Ce grand mouvement est en train de donner naissance à de nouvelles activités économiques et de nouveaux métiers. Le management de la visibilité et de la réputation devient une des composantes du pilotage de sa carrière. Inversement, demain, des “effaceurs” se proposeront peut-être, moyennant finances, de prendre en charge l’effacement de vos informations personnelles dans les moteurs et la préservation de votre intimité. Une autre évolution à prévoir est l’apparition d’une exo-sociabilité : c’est-à-dire l’apparition de rapports sociaux avec des machines intelligentes et communicantes.
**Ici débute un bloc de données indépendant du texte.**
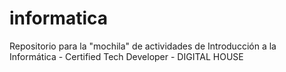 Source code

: # informatica
Repositorio para la "mochila" de actividades de Introducción a la Informática - Certified Tech Developer - DIGITAL HOUSE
L’enjeu sera alors de ne pas tout mélanger : ne pas s’énerver devant son interlocuteur électronique qui a du mal à comprendre vos émotions et ne pas non plus se comporter avec ses semblables comme s’il s’agissait de robots…
L’Internet 2.0 est peut-être porteur d’une nouvelle fracture numérique : une séparation entre ceux pour qui la technologie est libératrice et ceux pour qui elle est aliénante. Les nouvelles technologies sont un formidable outil d’autonomie et d’émancipation pour de nombreuses catégories de personnes : les minorités (politiques, religieuses, sexuelles), les personnes âgées, les handicappés, les timides, les enclavés, les exclus des réseaux traditionnels…Inversement, elles peuvent être sources d’enfermement, pour les timides encore une fois, mais aussi pour les non lettrés qui ne maîtrisent pas le véhicule écrit, encore dominant sur la Toile malgré l’apparition des podcasts et videocasts.
Pour terminer, la réunion Sparkling Point était bien une preuve que l’internaute est un animal social : il a besoin de rencontrer ses semblables autre part que derrière un écran, autour d’un verre, dans le monde physique. Les notions d’hypersociabilité et d’hypervisibilité posent en des termes nouveaux des questions anciennes : ce qui est dit de moi, ce qui est visible, montré, est-ce moi ou une simple représentation de moi ? Décidément, encore et toujours, “je est un autre”.